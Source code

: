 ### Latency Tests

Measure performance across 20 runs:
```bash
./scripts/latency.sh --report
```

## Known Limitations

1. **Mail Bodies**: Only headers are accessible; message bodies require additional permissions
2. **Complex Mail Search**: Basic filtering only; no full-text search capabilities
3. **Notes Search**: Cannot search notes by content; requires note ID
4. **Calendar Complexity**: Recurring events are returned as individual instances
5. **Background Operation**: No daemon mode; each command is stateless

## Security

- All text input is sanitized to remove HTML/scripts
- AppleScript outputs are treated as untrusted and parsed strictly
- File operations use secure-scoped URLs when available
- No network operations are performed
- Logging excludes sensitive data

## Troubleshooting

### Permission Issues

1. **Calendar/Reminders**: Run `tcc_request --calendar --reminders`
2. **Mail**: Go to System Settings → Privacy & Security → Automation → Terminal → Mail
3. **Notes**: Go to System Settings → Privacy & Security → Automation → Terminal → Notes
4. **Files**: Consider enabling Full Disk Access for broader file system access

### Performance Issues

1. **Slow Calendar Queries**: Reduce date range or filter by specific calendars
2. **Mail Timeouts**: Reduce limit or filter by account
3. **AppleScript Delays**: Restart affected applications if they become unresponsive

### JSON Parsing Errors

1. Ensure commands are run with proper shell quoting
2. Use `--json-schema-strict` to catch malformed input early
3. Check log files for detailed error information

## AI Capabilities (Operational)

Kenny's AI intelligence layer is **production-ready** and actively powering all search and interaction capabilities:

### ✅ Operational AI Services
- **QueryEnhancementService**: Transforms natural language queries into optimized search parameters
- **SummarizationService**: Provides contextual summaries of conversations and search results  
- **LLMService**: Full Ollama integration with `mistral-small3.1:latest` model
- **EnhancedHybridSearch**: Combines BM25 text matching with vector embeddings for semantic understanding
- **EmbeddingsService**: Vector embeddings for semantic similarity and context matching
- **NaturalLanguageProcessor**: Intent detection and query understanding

□ □ □ □ □

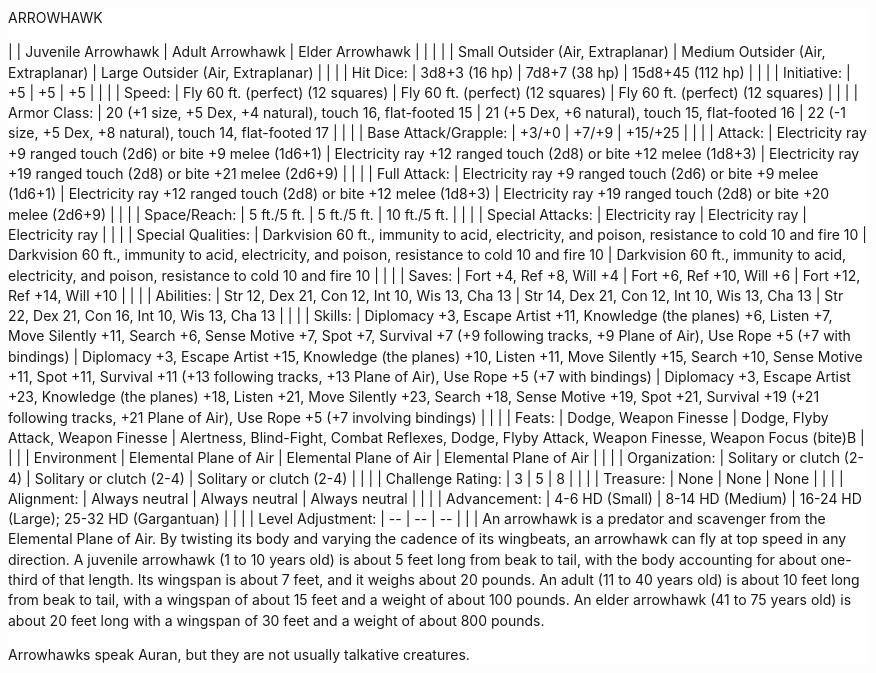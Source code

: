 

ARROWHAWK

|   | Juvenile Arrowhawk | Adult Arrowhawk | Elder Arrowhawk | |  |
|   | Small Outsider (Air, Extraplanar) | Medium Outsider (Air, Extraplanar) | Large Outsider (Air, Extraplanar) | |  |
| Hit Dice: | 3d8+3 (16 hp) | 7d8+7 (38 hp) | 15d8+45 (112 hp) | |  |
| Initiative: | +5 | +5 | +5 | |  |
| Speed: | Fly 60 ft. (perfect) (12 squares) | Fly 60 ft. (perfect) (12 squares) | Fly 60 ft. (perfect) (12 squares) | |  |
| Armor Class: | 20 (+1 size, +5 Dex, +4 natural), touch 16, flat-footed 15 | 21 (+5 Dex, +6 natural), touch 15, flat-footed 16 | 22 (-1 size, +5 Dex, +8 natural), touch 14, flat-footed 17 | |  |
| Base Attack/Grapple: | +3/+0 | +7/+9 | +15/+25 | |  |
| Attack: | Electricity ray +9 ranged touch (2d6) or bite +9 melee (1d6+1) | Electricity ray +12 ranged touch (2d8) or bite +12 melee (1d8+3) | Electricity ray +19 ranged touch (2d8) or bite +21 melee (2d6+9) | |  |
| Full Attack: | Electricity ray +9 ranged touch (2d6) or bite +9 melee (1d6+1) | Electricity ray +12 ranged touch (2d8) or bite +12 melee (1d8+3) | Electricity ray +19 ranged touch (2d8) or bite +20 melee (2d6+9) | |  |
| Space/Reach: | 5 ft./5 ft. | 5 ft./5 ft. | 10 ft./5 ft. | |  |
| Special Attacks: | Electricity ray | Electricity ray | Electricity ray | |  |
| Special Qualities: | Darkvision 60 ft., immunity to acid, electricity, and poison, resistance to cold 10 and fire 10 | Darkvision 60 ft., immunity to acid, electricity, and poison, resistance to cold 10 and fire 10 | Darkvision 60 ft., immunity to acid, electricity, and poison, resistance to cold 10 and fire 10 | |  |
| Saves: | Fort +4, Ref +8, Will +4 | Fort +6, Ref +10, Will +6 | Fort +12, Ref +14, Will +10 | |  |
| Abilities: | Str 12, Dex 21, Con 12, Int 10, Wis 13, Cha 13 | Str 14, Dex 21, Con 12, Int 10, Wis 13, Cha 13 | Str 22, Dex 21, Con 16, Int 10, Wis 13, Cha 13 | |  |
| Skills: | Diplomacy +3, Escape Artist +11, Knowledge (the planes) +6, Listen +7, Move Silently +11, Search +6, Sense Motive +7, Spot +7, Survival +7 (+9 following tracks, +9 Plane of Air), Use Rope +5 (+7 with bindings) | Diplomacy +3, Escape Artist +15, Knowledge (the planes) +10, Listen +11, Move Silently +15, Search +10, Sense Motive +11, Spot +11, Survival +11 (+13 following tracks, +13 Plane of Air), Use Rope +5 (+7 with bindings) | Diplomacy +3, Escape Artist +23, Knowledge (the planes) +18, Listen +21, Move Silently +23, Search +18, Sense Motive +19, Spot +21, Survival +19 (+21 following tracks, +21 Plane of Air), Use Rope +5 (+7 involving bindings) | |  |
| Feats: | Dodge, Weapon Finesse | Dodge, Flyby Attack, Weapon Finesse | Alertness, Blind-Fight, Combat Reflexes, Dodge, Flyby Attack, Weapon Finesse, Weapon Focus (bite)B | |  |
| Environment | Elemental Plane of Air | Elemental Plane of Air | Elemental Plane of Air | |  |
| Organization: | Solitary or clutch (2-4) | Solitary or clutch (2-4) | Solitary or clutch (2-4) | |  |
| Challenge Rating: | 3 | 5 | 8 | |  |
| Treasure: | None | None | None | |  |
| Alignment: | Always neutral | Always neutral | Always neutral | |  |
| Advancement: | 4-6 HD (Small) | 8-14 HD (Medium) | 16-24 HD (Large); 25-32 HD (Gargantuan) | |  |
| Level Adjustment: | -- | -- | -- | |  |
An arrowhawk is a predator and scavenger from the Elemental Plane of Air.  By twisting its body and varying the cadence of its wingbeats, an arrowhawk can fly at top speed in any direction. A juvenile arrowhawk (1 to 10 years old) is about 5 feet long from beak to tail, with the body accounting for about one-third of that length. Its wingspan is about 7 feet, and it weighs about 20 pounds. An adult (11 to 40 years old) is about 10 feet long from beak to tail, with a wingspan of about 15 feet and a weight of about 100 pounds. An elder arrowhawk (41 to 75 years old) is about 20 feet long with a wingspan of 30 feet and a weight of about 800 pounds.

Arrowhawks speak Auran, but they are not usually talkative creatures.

□ □ □ □ □

> **Problem to solve**:
The line above containing "- **EnhancedHybridSearch**: Combines", the line containing "- **NaturalLanguageProcessor**: Intent", and every line between them are to be transcribed exactly; no other line is wanted.

> **Reply**:
- **EnhancedHybridSearch**: Combines BM25 text matching with vector embeddings for semantic understanding
- **EmbeddingsService**: Vector embeddings for semantic similarity and context matching
- **NaturalLanguageProcessor**: Intent detection and query understanding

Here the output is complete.